Top of Extracted data
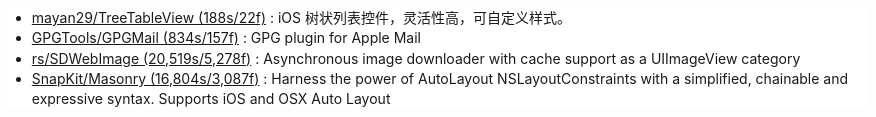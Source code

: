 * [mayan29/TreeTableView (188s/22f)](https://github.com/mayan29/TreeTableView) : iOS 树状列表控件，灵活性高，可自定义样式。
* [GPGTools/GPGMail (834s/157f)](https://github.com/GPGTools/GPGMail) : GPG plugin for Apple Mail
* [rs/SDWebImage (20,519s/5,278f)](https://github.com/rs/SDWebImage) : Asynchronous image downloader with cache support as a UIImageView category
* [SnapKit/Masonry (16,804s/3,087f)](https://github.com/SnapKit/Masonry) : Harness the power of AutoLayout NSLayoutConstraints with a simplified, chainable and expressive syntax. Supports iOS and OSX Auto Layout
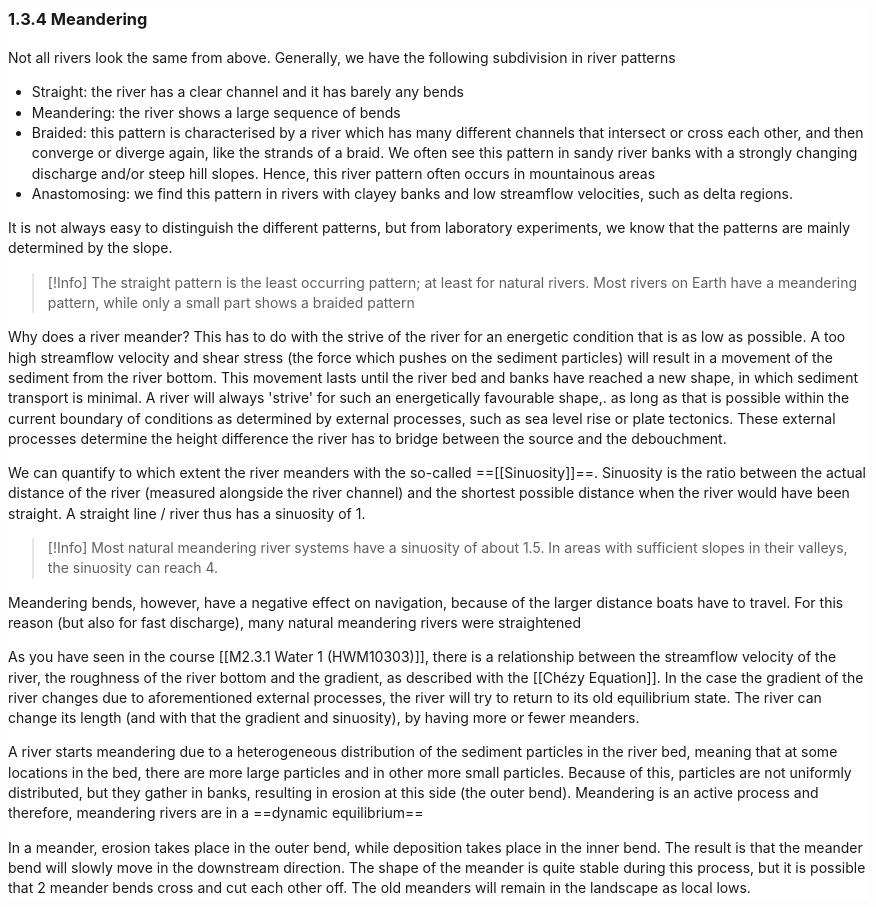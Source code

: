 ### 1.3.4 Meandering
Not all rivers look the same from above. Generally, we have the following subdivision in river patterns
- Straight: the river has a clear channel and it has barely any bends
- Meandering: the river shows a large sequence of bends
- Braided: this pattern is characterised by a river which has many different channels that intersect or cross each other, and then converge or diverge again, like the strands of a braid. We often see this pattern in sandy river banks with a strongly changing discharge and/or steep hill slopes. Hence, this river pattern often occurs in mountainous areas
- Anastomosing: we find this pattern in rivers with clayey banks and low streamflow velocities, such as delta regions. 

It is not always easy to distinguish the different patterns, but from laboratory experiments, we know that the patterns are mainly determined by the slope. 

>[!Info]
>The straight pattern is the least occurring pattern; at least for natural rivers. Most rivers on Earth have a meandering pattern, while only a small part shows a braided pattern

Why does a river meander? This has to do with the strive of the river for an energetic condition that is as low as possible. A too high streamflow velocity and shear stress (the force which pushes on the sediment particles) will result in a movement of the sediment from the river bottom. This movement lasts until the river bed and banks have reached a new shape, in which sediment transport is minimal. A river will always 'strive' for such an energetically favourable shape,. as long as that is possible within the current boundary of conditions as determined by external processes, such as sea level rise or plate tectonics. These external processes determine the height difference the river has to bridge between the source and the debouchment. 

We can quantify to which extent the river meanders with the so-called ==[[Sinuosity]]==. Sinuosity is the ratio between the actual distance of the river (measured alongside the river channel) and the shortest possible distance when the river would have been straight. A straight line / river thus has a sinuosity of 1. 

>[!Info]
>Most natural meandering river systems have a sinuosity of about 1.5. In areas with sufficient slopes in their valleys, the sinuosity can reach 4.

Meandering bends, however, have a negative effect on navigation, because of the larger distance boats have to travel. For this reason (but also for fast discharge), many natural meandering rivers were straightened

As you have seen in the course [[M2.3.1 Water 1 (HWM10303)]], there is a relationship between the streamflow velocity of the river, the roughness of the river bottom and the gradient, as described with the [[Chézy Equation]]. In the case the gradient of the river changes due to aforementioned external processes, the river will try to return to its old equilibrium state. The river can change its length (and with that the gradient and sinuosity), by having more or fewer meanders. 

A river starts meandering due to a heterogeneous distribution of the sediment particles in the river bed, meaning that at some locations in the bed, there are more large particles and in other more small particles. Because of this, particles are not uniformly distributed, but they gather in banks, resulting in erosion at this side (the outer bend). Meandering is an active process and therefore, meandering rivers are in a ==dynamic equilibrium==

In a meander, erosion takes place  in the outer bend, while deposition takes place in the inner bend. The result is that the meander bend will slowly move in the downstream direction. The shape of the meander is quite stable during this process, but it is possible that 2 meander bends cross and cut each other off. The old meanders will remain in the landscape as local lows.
Bottom of Extracted data
:: What to work on ::
Output all the data, exactly, without images.

:: Result of this task ::
Source code

: * [mayan29/TreeTableView (188s/22f)](https://github.com/mayan29/TreeTableView) : iOS 树状列表控件，灵活性高，可自定义样式。
* [GPGTools/GPGMail (834s/157f)](https://github.com/GPGTools/GPGMail) : GPG plugin for Apple Mail
* [rs/SDWebImage (20,519s/5,278f)](https://github.com/rs/SDWebImage) : Asynchronous image downloader with cache support as a UIImageView category
* [SnapKit/Masonry (16,804s/3,087f)](https://github.com/SnapKit/Masonry) : Harness the power of AutoLayout NSLayoutConstraints with a simplified, chainable and expressive syntax. Supports iOS and OSX Auto Layout
Source code

: ### 1.3.4 Meandering
Not all rivers look the same from above. Generally, we have the following subdivision in river patterns
- Straight: the river has a clear channel and it has barely any bends
- Meandering: the river shows a large sequence of bends
- Braided: this pattern is characterised by a river which has many different channels that intersect or cross each other, and then converge or diverge again, like the strands of a braid. We often see this pattern in sandy river banks with a strongly changing discharge and/or steep hill slopes. Hence, this river pattern often occurs in mountainous areas
- Anastomosing: we find this pattern in rivers with clayey banks and low streamflow velocities, such as delta regions. 

It is not always easy to distinguish the different patterns, but from laboratory experiments, we know that the patterns are mainly determined by the slope. 

>[!Info]
>The straight pattern is the least occurring pattern; at least for natural rivers. Most rivers on Earth have a meandering pattern, while only a small part shows a braided pattern

Why does a river meander? This has to do with the strive of the river for an energetic condition that is as low as possible. A too high streamflow velocity and shear stress (the force which pushes on the sediment particles) will result in a movement of the sediment from the river bottom. This movement lasts until the river bed and banks have reached a new shape, in which sediment transport is minimal. A river will always 'strive' for such an energetically favourable shape,. as long as that is possible within the current boundary of conditions as determined by external processes, such as sea level rise or plate tectonics. These external processes determine the height difference the river has to bridge between the source and the debouchment. 

We can quantify to which extent the river meanders with the so-called ==[[Sinuosity]]==. Sinuosity is the ratio between the actual distance of the river (measured alongside the river channel) and the shortest possible distance when the river would have been straight. A straight line / river thus has a sinuosity of 1. 

>[!Info]
>Most natural meandering river systems have a sinuosity of about 1.5. In areas with sufficient slopes in their valleys, the sinuosity can reach 4.

Meandering bends, however, have a negative effect on navigation, because of the larger distance boats have to travel. For this reason (but also for fast discharge), many natural meandering rivers were straightened

As you have seen in the course [[M2.3.1 Water 1 (HWM10303)]], there is a relationship between the streamflow velocity of the river, the roughness of the river bottom and the gradient, as described with the [[Chézy Equation]]. In the case the gradient of the river changes due to aforementioned external processes, the river will try to return to its old equilibrium state. The river can change its length (and with that the gradient and sinuosity), by having more or fewer meanders. 

A river starts meandering due to a heterogeneous distribution of the sediment particles in the river bed, meaning that at some locations in the bed, there are more large particles and in other more small particles. Because of this, particles are not uniformly distributed, but they gather in banks, resulting in erosion at this side (the outer bend). Meandering is an active process and therefore, meandering rivers are in a ==dynamic equilibrium==

In a meander, erosion takes place  in the outer bend, while deposition takes place in the inner bend. The result is that the meander bend will slowly move in the downstream direction. The shape of the meander is quite stable during this process, but it is possible that 2 meander bends cross and cut each other off. The old meanders will remain in the landscape as local lows.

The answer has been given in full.